Este gradual adelanto de la hora de cenar se facilitó por el hecho de que
las horas canónicas de nona, vísperas, etc., más que representar puntos
fijos de tiempo, representaban espacios de tiempo. La hora novena, o nona,
estrictamente significaba las tres de la tarde, pero el oficio de nona podía
ser recitado a la misma hora de sexta, que, lógicamente, correspondía a la
hora sexta, mediodía. De tal modo, se llegó a pensar que la hora nona
empezaba a mediodía, y ese punto de vista se ha conservado en la palabra
inglesa noon, que viene a significar el tiempo entre mediodía y las tres de
la tarde. La hora de romper el ayuno cuaresmal era después de vísperas (el
ritual vespertino), pero gracias a un proceso gradual, el rezo de vísperas
se anticipó más y más hasta que se reconoció oficialmente el principio,
vigente hasta hoy día, de que las vísperas de Cuaresma podrían ser rezadas a
mediodía. De ese modo, si bien el autor del "Micrologus" del siglo XI aún
afirmaba que quienes tomaran alimentos antes del anochecer no ayunaban de
acuerdo a los cánones ( P.L., CLI, 1013), ya para los inicios del siglo XIII
algunos teólogos, como el franciscano Richard Middleton, quien basa su
decisión en la usanza de su tiempo, afirma que aquel hombre que cene a
mediodía no rompe el ayuno cuaresmal.

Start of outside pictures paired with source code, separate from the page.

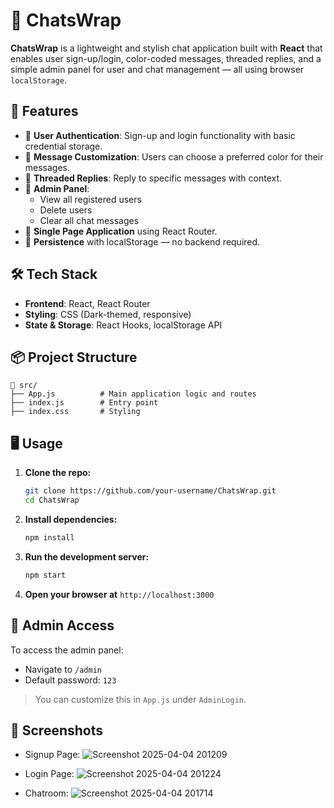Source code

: # 💬 ChatsWrap

**ChatsWrap** is a lightweight and stylish chat application built with **React** that enables user sign-up/login, color-coded messages, threaded replies, and a simple admin panel for user and chat management — all using browser `localStorage`.

## 🚀 Features

- 🔐 **User Authentication**: Sign-up and login functionality with basic credential storage.
- 🎨 **Message Customization**: Users can choose a preferred color for their messages.
- 💬 **Threaded Replies**: Reply to specific messages with context.
- 👥 **Admin Panel**:
  - View all registered users
  - Delete users
  - Clear all chat messages
- 🧠 **Single Page Application** using React Router.
- 💾 **Persistence** with localStorage — no backend required.

## 🛠️ Tech Stack

- **Frontend**: React, React Router
- **Styling**: CSS (Dark-themed, responsive)
- **State & Storage**: React Hooks, localStorage API

## 📦 Project Structure

```
📁 src/
├── App.js          # Main application logic and routes
├── index.js        # Entry point
├── index.css       # Styling
```

## 🖥️ Usage

1. **Clone the repo:**
   ```bash
   git clone https://github.com/your-username/ChatsWrap.git
   cd ChatsWrap
   ```

2. **Install dependencies:**
   ```bash
   npm install
   ```

3. **Run the development server:**
   ```bash
   npm start
   ```

4. **Open your browser at** `http://localhost:3000`

## 🔐 Admin Access

To access the admin panel:

- Navigate to `/admin`
- Default password: `123`

> You can customize this in `App.js` under `AdminLogin`.

## 📸 Screenshots

- Signup Page:
 ![Screenshot 2025-04-04 201209](https://github.com/user-attachments/assets/f3eab8f4-6be0-4228-bd01-94b794ce13d5)

- Login Page:
 ![Screenshot 2025-04-04 201224](https://github.com/user-attachments/assets/4f59856e-5a55-4040-841b-4b953e7c9927)

- Chatroom:
 ![Screenshot 2025-04-04 201714](https://github.com/user-attachments/assets/2c8b9f8e-5378-445f-a25e-ecf5d8fb83d0)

Todavía más material fue el
relajamiento causado por la introducción de la "colación". Esta perece haber
comenzado en el siglo IX, cuando el Concilio de Aix la Chapelle autorizó la
concesión, aún para los monasterios, de un trago de agua u otra bebida al
atardecer para aquellos que estuviesen fatigados por el trabajo manual del
día. De este pequeño inicio se desarrolló una mayor indulgencia. El
principio de la parvitas materiae, o sea, que una cantidad pequeña de
alimento no rompe el ayuno mientras no sea tomada como parte de una comida,
fue adoptado por Santo Tomás de Aquino y otros teólogos. A lo largo de los
siglos se reconoció que una cantidad fija de comida sólida, menor de seis
onzas, podía ser tomada después de la bebida del mediodía. Puesto que esa
bebida vespertina, cuando se comenzó a tolerar en los monasterios del siglo
IX, se tomaba a la hora en que se leían en voz alta las "collationes" (conferencias)

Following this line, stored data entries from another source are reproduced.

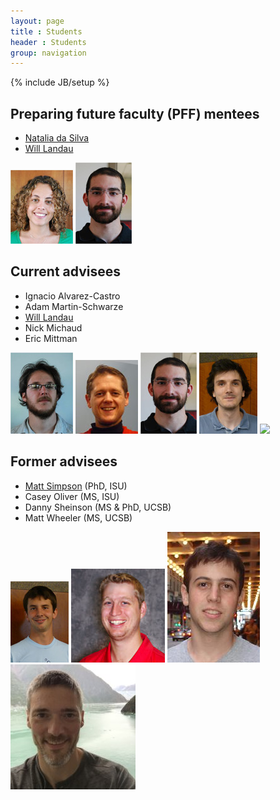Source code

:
 ```yaml
---
layout: page
title : Students
header : Students
group: navigation
---
```

{% include JB/setup %}

## Preparing future faculty (PFF) mentees

- [Natalia da Silva](http://ndasilva.public.iastate.edu/)
- [Will Landau](http://will-landau.com/)

![](student_figs/ndasilva.jpg)
![](student_figs/landau.jpg)

## Current advisees

- Ignacio Alvarez-Castro 
- Adam Martin-Schwarze
- [Will Landau](http://will-landau.com/)
- Nick Michaud 
- Eric Mittman 

![](student_figs/ialvarez.jpg)
![](student_figs/adamms.jpg)
![](student_figs/landau.jpg)
![](student_figs/michaud.jpg)
![](student_figs/mittman.jpg)

## Former advisees

- [Matt Simpson](http://www.themattsimpson.com/) (PhD, ISU)
- Casey Oliver (MS, ISU)
- Danny Sheinson (MS & PhD, UCSB)
- Matt Wheeler (MS, UCSB)

![](student_figs/simpsonm.jpg)
![](student_figs/oliver.jpg)
![](student_figs/sheinson.jpg)
![](student_figs/wheeler.jpg)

del Abad Casiano a los hermanos, esta pequeña indulgencia llegó a ser
conocida como "colación", y así se ha llamado desde entonces. Otro tipo de
mitigaciones, de naturaleza más substancial, se ha introducido en la
observancia de la Cuaresma durante el curso de los últimos siglos. Para
comenzar, se ha tolerado la costumbre de tomar una taza de líquido (por
ejemplo, café, té e incluso chocolate) con un trozo de pan o una tostada
temprano en la mañana. Y en lo que toca más de cerca de la Cuaresma, la
Santa Sede ha concedido sucesivos indultos para permitir la carne como
alimento en la comida principal, primero los domingos y después en dos, tres,
cuatro y cinco días a la semana, hasta casi abarcar todo el período. Más
recientemente, el Jueves Santo, en el que siempre se había prohibido la
carne, ha venido a ser beneficiario de la misma indulgencia. En los Estados
Unidos, por concesión de la Santa Sede, se ha logrado que los trabajadores y
sus familias coman carne todos los días, excepto los viernes, el Miércoles
de Ceniza, el Sábado Santo y la Vigilia de Navidad. La única compensación
para tanta mitigación es la prohibición de tomar carne y pescado
simultáneamente en la misma comida. (Véase Abstinencia, Ayuno, Impedimentos,
Canónico (III), Domingo Laetare, Septuagésima, Sexagésima, Quincuagésima,
Quadragésima, Ornamentos).
(La legislación actual de la Iglesia, según el Código de
Derecho Canónico vigente desde el 25 de enero de 1983, señala en sus
artículos 1249-1253, la obligación de ayunar y abstenerse de ciertos
alimentos. El ayuno sólo obliga el Miércoles de Ceniza y el Viernes Santo;
la abstinencia de carne, u otro alimento señalado por las conferencias
episcopales, todos los viernes y el tiempo de Cuaresma. Cfr. También el
Catecismo de la Iglesia Católica, número 1438. Acerca de la percepción
actual del sentido de la Cuaresma y el Adviento, el otro "tiempo fuerte",
penitencial, de la Iglesia, cfr. Constitución Sacrosantum Concilium del
Concilio Vaticano II, nos. 102-106; 109-110. N.T.)